Required work => Every line below that contains the word "docker" must be copied.

Extracted records =>
------------------------------
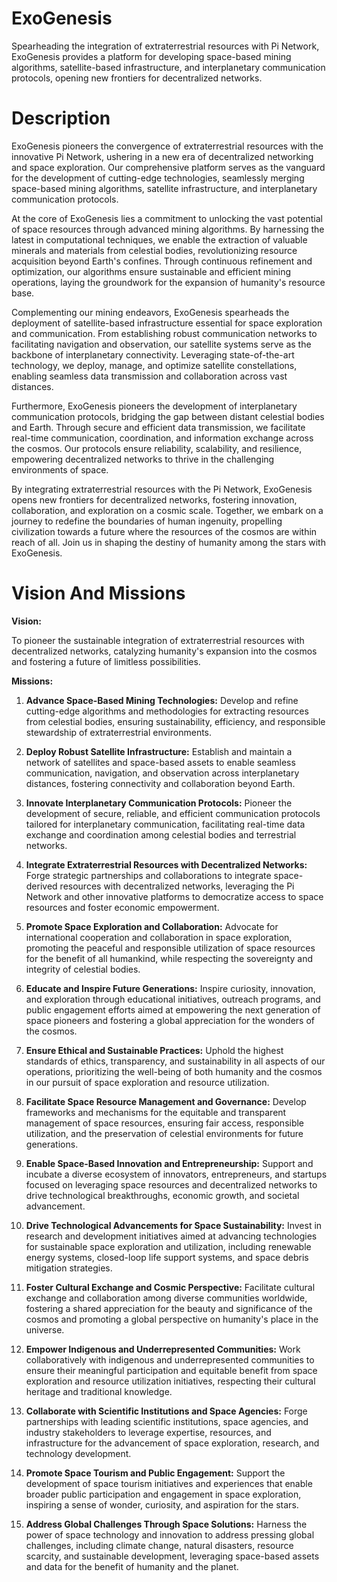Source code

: # ExoGenesis

Spearheading the integration of extraterrestrial resources with Pi Network, ExoGenesis provides a platform for developing space-based mining algorithms, satellite-based infrastructure, and interplanetary communication protocols, opening new frontiers for decentralized networks.

# Description 

ExoGenesis pioneers the convergence of extraterrestrial resources with the innovative Pi Network, ushering in a new era of decentralized networking and space exploration. Our comprehensive platform serves as the vanguard for the development of cutting-edge technologies, seamlessly merging space-based mining algorithms, satellite infrastructure, and interplanetary communication protocols.

At the core of ExoGenesis lies a commitment to unlocking the vast potential of space resources through advanced mining algorithms. By harnessing the latest in computational techniques, we enable the extraction of valuable minerals and materials from celestial bodies, revolutionizing resource acquisition beyond Earth's confines. Through continuous refinement and optimization, our algorithms ensure sustainable and efficient mining operations, laying the groundwork for the expansion of humanity's resource base.

Complementing our mining endeavors, ExoGenesis spearheads the deployment of satellite-based infrastructure essential for space exploration and communication. From establishing robust communication networks to facilitating navigation and observation, our satellite systems serve as the backbone of interplanetary connectivity. Leveraging state-of-the-art technology, we deploy, manage, and optimize satellite constellations, enabling seamless data transmission and collaboration across vast distances.

Furthermore, ExoGenesis pioneers the development of interplanetary communication protocols, bridging the gap between distant celestial bodies and Earth. Through secure and efficient data transmission, we facilitate real-time communication, coordination, and information exchange across the cosmos. Our protocols ensure reliability, scalability, and resilience, empowering decentralized networks to thrive in the challenging environments of space.

By integrating extraterrestrial resources with the Pi Network, ExoGenesis opens new frontiers for decentralized networks, fostering innovation, collaboration, and exploration on a cosmic scale. Together, we embark on a journey to redefine the boundaries of human ingenuity, propelling civilization towards a future where the resources of the cosmos are within reach of all. Join us in shaping the destiny of humanity among the stars with ExoGenesis.

# Vision And Missions 

**Vision:**

To pioneer the sustainable integration of extraterrestrial resources with decentralized networks, catalyzing humanity's expansion into the cosmos and fostering a future of limitless possibilities.

**Missions:**

1. **Advance Space-Based Mining Technologies:** Develop and refine cutting-edge algorithms and methodologies for extracting resources from celestial bodies, ensuring sustainability, efficiency, and responsible stewardship of extraterrestrial environments.

2. **Deploy Robust Satellite Infrastructure:** Establish and maintain a network of satellites and space-based assets to enable seamless communication, navigation, and observation across interplanetary distances, fostering connectivity and collaboration beyond Earth.

3. **Innovate Interplanetary Communication Protocols:** Pioneer the development of secure, reliable, and efficient communication protocols tailored for interplanetary communication, facilitating real-time data exchange and coordination among celestial bodies and terrestrial networks.

4. **Integrate Extraterrestrial Resources with Decentralized Networks:** Forge strategic partnerships and collaborations to integrate space-derived resources with decentralized networks, leveraging the Pi Network and other innovative platforms to democratize access to space resources and foster economic empowerment.

5. **Promote Space Exploration and Collaboration:** Advocate for international cooperation and collaboration in space exploration, promoting the peaceful and responsible utilization of space resources for the benefit of all humankind, while respecting the sovereignty and integrity of celestial bodies.

6. **Educate and Inspire Future Generations:** Inspire curiosity, innovation, and exploration through educational initiatives, outreach programs, and public engagement efforts aimed at empowering the next generation of space pioneers and fostering a global appreciation for the wonders of the cosmos.

7. **Ensure Ethical and Sustainable Practices:** Uphold the highest standards of ethics, transparency, and sustainability in all aspects of our operations, prioritizing the well-being of both humanity and the cosmos in our pursuit of space exploration and resource utilization.

8. **Facilitate Space Resource Management and Governance:** Develop frameworks and mechanisms for the equitable and transparent management of space resources, ensuring fair access, responsible utilization, and the preservation of celestial environments for future generations.

9. **Enable Space-Based Innovation and Entrepreneurship:** Support and incubate a diverse ecosystem of innovators, entrepreneurs, and startups focused on leveraging space resources and decentralized networks to drive technological breakthroughs, economic growth, and societal advancement.

10. **Drive Technological Advancements for Space Sustainability:** Invest in research and development initiatives aimed at advancing technologies for sustainable space exploration and utilization, including renewable energy systems, closed-loop life support systems, and space debris mitigation strategies.

11. **Foster Cultural Exchange and Cosmic Perspective:** Facilitate cultural exchange and collaboration among diverse communities worldwide, fostering a shared appreciation for the beauty and significance of the cosmos and promoting a global perspective on humanity's place in the universe.

12. **Empower Indigenous and Underrepresented Communities:** Work collaboratively with indigenous and underrepresented communities to ensure their meaningful participation and equitable benefit from space exploration and resource utilization initiatives, respecting their cultural heritage and traditional knowledge.

13. **Collaborate with Scientific Institutions and Space Agencies:** Forge partnerships with leading scientific institutions, space agencies, and industry stakeholders to leverage expertise, resources, and infrastructure for the advancement of space exploration, research, and technology development.

14. **Promote Space Tourism and Public Engagement:** Support the development of space tourism initiatives and experiences that enable broader public participation and engagement in space exploration, inspiring a sense of wonder, curiosity, and aspiration for the stars.

15. **Address Global Challenges Through Space Solutions:** Harness the power of space technology and innovation to address pressing global challenges, including climate change, natural disasters, resource scarcity, and sustainable development, leveraging space-based assets and data for the benefit of humanity and the planet.
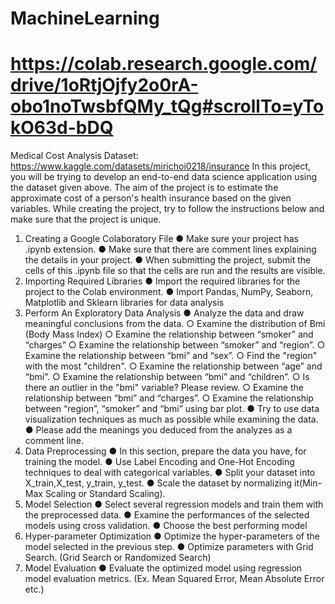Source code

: # MachineLearning
# https://colab.research.google.com/drive/1oRtjOjfy2o0rA-obo1noTwsbfQMy_tQg#scrollTo=yTokO63d-bDQ
Medical Cost Analysis
Dataset: https://www.kaggle.com/datasets/mirichoi0218/insurance
In this project, you will be trying to develop an end-to-end data science application using the
dataset given above. The aim of the project is to estimate the approximate cost of a person's
health insurance based on the given variables. While creating the project, try to follow the
instructions below and make sure that the project is unique.
1. Creating a Google Colaboratory File
● Make sure your project has .ipynb extension.
● Make sure that there are comment lines explaining the details in your project.
● When submitting the project, submit the cells of this .ipynb file so that the cells are
run and the results are visible.
2. Importing Required Libraries
● Import the required libraries for the project to the Colab environment.
● Import Pandas, NumPy, Seaborn, Matplotlib and Sklearn libraries for data analysis
3. Perform An Exploratory Data Analysis
● Analyze the data and draw meaningful conclusions from the data.
○ Examine the distribution of Bmi (Body Mass Index)
○ Examine the relationship between “smoker” and “charges”
○ Examine the relationship between “smoker” and “region”.
○ Examine the relationship between “bmi” and “sex”.
○ Find the "region" with the most "children".
○ Examine the relationship between “age” and “bmi”.
○ Examine the relationship between “bmi” and “children”.
○ Is there an outlier in the "bmi" variable? Please review.
○ Examine the relationship between “bmi” and “charges”.
○ Examine the relationship between “region”, “smoker” and “bmi” using bar plot.
● Try to use data visualization techniques as much as possible while examining the
data.
● Please add the meanings you deduced from the analyzes as a comment line.
4. Data Preprocessing
● In this section, prepare the data you have, for training the model.
● Use Label Encoding and One-Hot Encoding techniques to deal with categorical
variables.
● Split your dataset into X_train,X_test, y_train, y_test.
● Scale the dataset by normalizing it(Min-Max Scaling or Standard Scaling).
5. Model Selection
● Select several regression models and train them with the preprocessed data.
● Examine the performances of the selected models using cross validation.
● Choose the best performing model
6. Hyper-parameter Optimization
● Optimize the hyper-parameters of the model selected in the previous step.
● Optimize parameters with Grid Search. (Grid Search or Randomized Search)
7. Model Evaluation
● Evaluate the optimized model using regression model evaluation metrics. (Ex. Mean
Squared Error, Mean Absolute Error etc.)

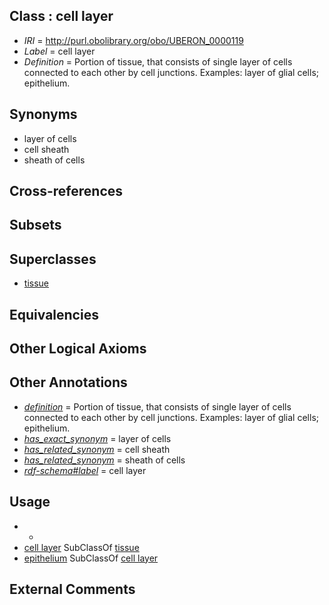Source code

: 
## Class : cell layer

 * *IRI* = http://purl.obolibrary.org/obo/UBERON_0000119
 * *Label* = cell layer
 * *Definition* = Portion of tissue, that consists of single layer of cells connected to each other by cell junctions. Examples: layer of glial cells; epithelium.

## Synonyms

 * layer of cells
 * cell sheath
 * sheath of cells

## Cross-references


## Subsets


## Superclasses

 * [tissue](../../UBERON/79/UBERON_0000479.md)

## Equivalencies


## Other Logical Axioms


## Other Annotations

 * *[definition](../../IAO/15/IAO_0000115.md)* = Portion of tissue, that consists of single layer of cells connected to each other by cell junctions. Examples: layer of glial cells; epithelium.
 * *[has_exact_synonym](../../ym/oboInOwl#hasExactSynonym.md)* = layer of cells
 * *[has_related_synonym](../../ym/oboInOwl#hasRelatedSynonym.md)* = cell sheath
 * *[has_related_synonym](../../ym/oboInOwl#hasRelatedSynonym.md)* = sheath of cells
 * *[rdf-schema#label](../../el/rdf-schema#label.md)* = cell layer

## Usage

 * -
 * [cell layer](../../UBERON/19/UBERON_0000119.md) SubClassOf [tissue](../../UBERON/79/UBERON_0000479.md)
 * [epithelium](../../UBERON/83/UBERON_0000483.md) SubClassOf [cell layer](../../UBERON/19/UBERON_0000119.md)

## External Comments

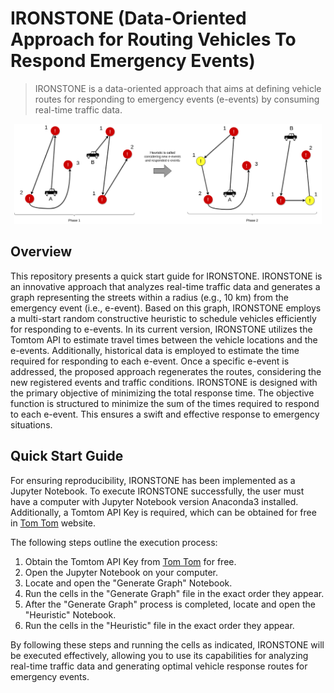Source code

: # IRONSTONE (Data-Oriented Approach for Routing Vehicles To Respond Emergency Events)

>IRONSTONE is a data-oriented approach that aims at defining vehicle routes for responding to emergency events (e-events) by consuming real-time traffic data. 

<p align="center">
  <img src="Graphical+Abstract.png" style="max-height: 160px"/>
</p>

## Overview

This repository presents a quick start guide for IRONSTONE. IRONSTONE is an innovative approach that analyzes real-time traffic data and generates a graph representing the streets within a radius (e.g., 10 km) from the emergency event (i.e., e-event). Based on this graph, IRONSTONE employs a multi-start random constructive heuristic to schedule vehicles efficiently for responding to e-events. In its current version, IRONSTONE utilizes the Tomtom API to estimate travel times between the vehicle locations and the e-events. Additionally, historical data is employed to estimate the time required for responding to each e-event. Once a specific e-event is addressed, the proposed approach regenerates the routes, considering the new registered events and traffic conditions. IRONSTONE is designed with the primary objective of minimizing the total response time. The objective function is structured to minimize the sum of the times required to respond to each e-event. This ensures a swift and effective response to emergency situations.

## Quick Start Guide

For ensuring reproducibility, IRONSTONE has been implemented as a Jupyter Notebook. To execute IRONSTONE successfully, the user must have a computer with Jupyter Notebook version Anaconda3 installed. Additionally, a Tomtom API Key is required, which can be obtained for free in [Tom Tom](https://www.tomtom.com/)  website.

The following steps outline the execution process:

1. Obtain the Tomtom API Key from [Tom Tom](https://www.tomtom.com/) for free.
2. Open the Jupyter Notebook on your computer.
3. Locate and open the "Generate Graph" Notebook.
4. Run the cells in the "Generate Graph" file in the exact order they appear.
5. After the "Generate Graph" process is completed, locate and open the "Heuristic" Notebook.
6. Run the cells in the "Heuristic" file in the exact order they appear.

By following these steps and running the cells as indicated, IRONSTONE will be executed effectively, allowing you to use its capabilities for analyzing real-time traffic data and generating optimal vehicle response routes for emergency events.
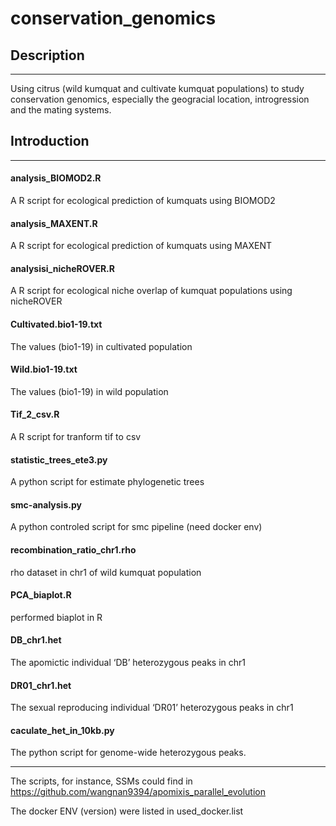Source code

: # conservation_genomics

## Description
---
Using citrus (wild kumquat and cultivate kumquat populations) to study conservation genomics, especially the geogracial location, introgression and the mating systems.
## Introduction
---
#### analysis_BIOMOD2.R
A R script for ecological prediction of kumquats using BIOMOD2

#### analysis_MAXENT.R
A R script for ecological prediction of kumquats using MAXENT

#### analysisi_nicheROVER.R
A R script for ecological niche overlap of kumquat populations using nicheROVER

#### Cultivated.bio1-19.txt
The values (bio1-19) in cultivated population

#### Wild.bio1-19.txt
The values (bio1-19) in wild population

#### Tif_2_csv.R
A R script for tranform tif to csv

#### statistic_trees_ete3.py
A python script for estimate phylogenetic trees

#### smc-analysis.py
A python controled script for smc pipeline (need docker env)

#### recombination_ratio_chr1.rho
rho dataset in chr1 of wild kumquat population

#### PCA_biaplot.R
performed biaplot in R

#### DB_chr1.het
The apomictic individual ‘DB’ heterozygous peaks in chr1

#### DR01_chr1.het
The sexual reproducing individual ‘DR01’ heterozygous peaks in chr1

#### caculate_het_in_10kb.py
The python script for genome-wide heterozygous peaks.

---

The scripts, for instance, SSMs could find in https://github.com/wangnan9394/apomixis_parallel_evolution

The docker ENV (version) were listed in used_docker.list
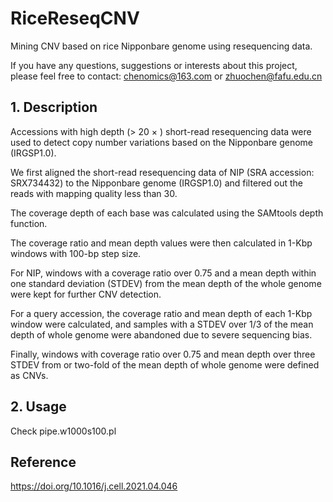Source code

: # RiceReseqCNV
Mining CNV based on rice Nipponbare genome using resequencing data.

If you have any questions, suggestions or interests about this project, please feel free to contact: chenomics@163.com or zhuochen@fafu.edu.cn

## 1. Description
Accessions with high depth (> 20 × ) short-read resequencing data were used to detect copy number variations based on the Nipponbare genome (IRGSP1.0). 

We first aligned the short-read resequencing data of NIP (SRA accession: SRX734432) to the Nipponbare genome (IRGSP1.0) and filtered out the reads with mapping quality less than 30. 

The coverage depth of each base was calculated using the SAMtools depth function. 

The coverage ratio and mean depth values were then calculated in 1-Kbp windows with 100-bp step size. 

For NIP, windows with a coverage ratio over 0.75 and a mean depth within one standard deviation (STDEV) from the mean depth of the whole genome were kept for further CNV detection. 

For a query accession, the coverage ratio and mean depth of each 1-Kbp window were calculated, and samples with a STDEV over 1/3 of the mean depth of whole genome were abandoned due to severe sequencing bias. 

Finally, windows with coverage ratio over 0.75 and mean depth over three STDEV from or two-fold of the mean depth of whole genome were defined as CNVs.

## 2. Usage
Check pipe.w1000s100.pl

## Reference
https://doi.org/10.1016/j.cell.2021.04.046

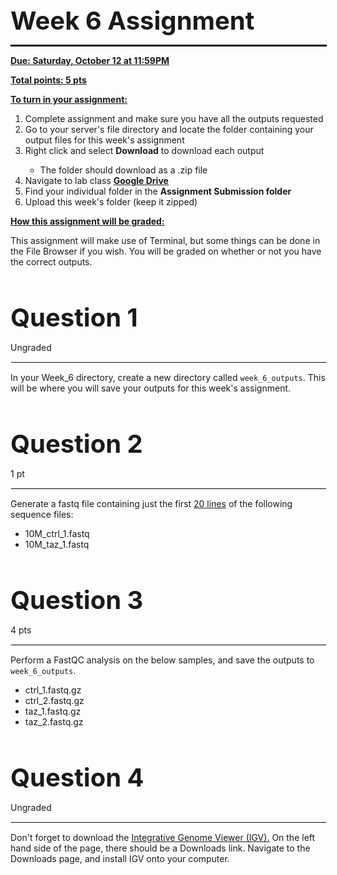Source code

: <h1 style="font-size: 40px; margin-bottom: 0px;">Week 6 Assignment</h1>

<hr style="margin-left: 0px; border: 0.25px solid; border-color: #000000; width: 100%;"></hr>

<p><strong><u>Due: Saturday, October 12 at 11:59PM</u></strong></p>

<p><strong><u>Total points: 5 pts</u></strong></p>

<p><strong><u>To turn in your assignment:</u></strong></p>

<ol>
    <li>Complete assignment and make sure you have all the outputs requested</li>
    <li>Go to your server's file directory and locate the folder containing your output files for this week's assignment</li>
    <li>Right click and select <strong>Download</strong> to download each output</li>
    <ul>
        <li>The folder should download as a .zip file</li>
    </ul>
    <li>Navigate to lab class <u><strong><a href="https://drive.google.com/drive/folders/1Limmo19dvhZz3qIaDDSnuSrl44yTiHUd?usp=sharing" rel="noopener noreferrer" target="_blank">Google Drive</a></strong></u></li>
    <li>Find your individual folder in the <strong>Assignment Submission folder</strong></li>
    <li>Upload this week's folder (keep it zipped)</li>
</ol>

<p><strong><u>How this assignment will be graded:</u></strong></p>

<p>This assignment will make use of Terminal, but some things can be done in the File Browser if you wish. You will be graded on whether or not you have the correct outputs.</p>

<h1 style="font-size: 40px; margin-bottom: 0px;">Question 1</h1>

<p style="margin-top: 15px;">Ungraded</p>

<hr style="margin-left: 0px; border: 0.25px solid; border-color: #EEEEEE; width: 100%;"></hr>

<p>In your Week_6 directory, create a new directory called <code>week_6_outputs</code>. This will be where you will save your outputs for this week's assignment.</p>


<h1 style="font-size: 40px; margin-bottom: 0px;">Question 2</h1>

<p style="margin-top: 15px;">1 pt</p>

<hr style="margin-left: 0px; border: 0.25px solid; border-color: #EEEEEE; width: 100%;"></hr>

<p>Generate a fastq file containing just the first <u>20 lines</u> of the following sequence files:</p>

<ul>
    <li>10M_ctrl_1.fastq</li>
    <li>10M_taz_1.fastq</li>
</ul>


<h1 style="font-size: 40px; margin-bottom: 0px;">Question 3</h1>

<p style="margin-top: 15px;">4 pts</p>

<hr style="margin-left: 0px; border: 0.25px solid; border-color: #EEEEEE; width: 100%;"></hr>

<p>Perform a FastQC analysis on the below samples, and save the outputs to <code>week_6_outputs</code>.</p>

<ul>
    <li>ctrl_1.fastq.gz</li>
    <li>ctrl_2.fastq.gz</li>
    <li>taz_1.fastq.gz</li>
    <li>taz_2.fastq.gz</li>
</ul>

<h1 style="font-size: 40px; margin-bottom: 0px;">Question 4</h1>

<p style="margin-top: 15px;">Ungraded</p>

<hr style="margin-left: 0px; border: 0.25px solid; border-color: #EEEEEE; width: 100%;"></hr>

<p>Don't forget to download the <a href="https://www.broadinstitute.org/igv/" rel="noopener noreferrer" target="_blank"><u>Integrative Genome Viewer (IGV).</u></a> On the left hand side of the page, there should be a Downloads link. Navigate to the Downloads page, and install IGV onto your computer.</p>

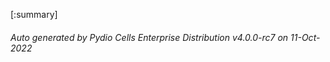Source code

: 






[:summary]

###### Auto generated by Pydio Cells Enterprise Distribution v4.0.0-rc7 on 11-Oct-2022

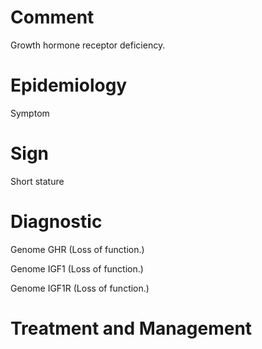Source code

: # Comment

Growth hormone receptor deficiency.

# Epidemiology

Symptom

# Sign

Short stature

# Diagnostic

Genome GHR
(Loss of function.)

Genome IGF1
(Loss of function.)

Genome IGF1R
(Loss of function.)

# Treatment and Management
------------------------------
Output =>
A python controled script for smc pipeline (need docker env)
The docker ENV (version) were listed in used_docker.list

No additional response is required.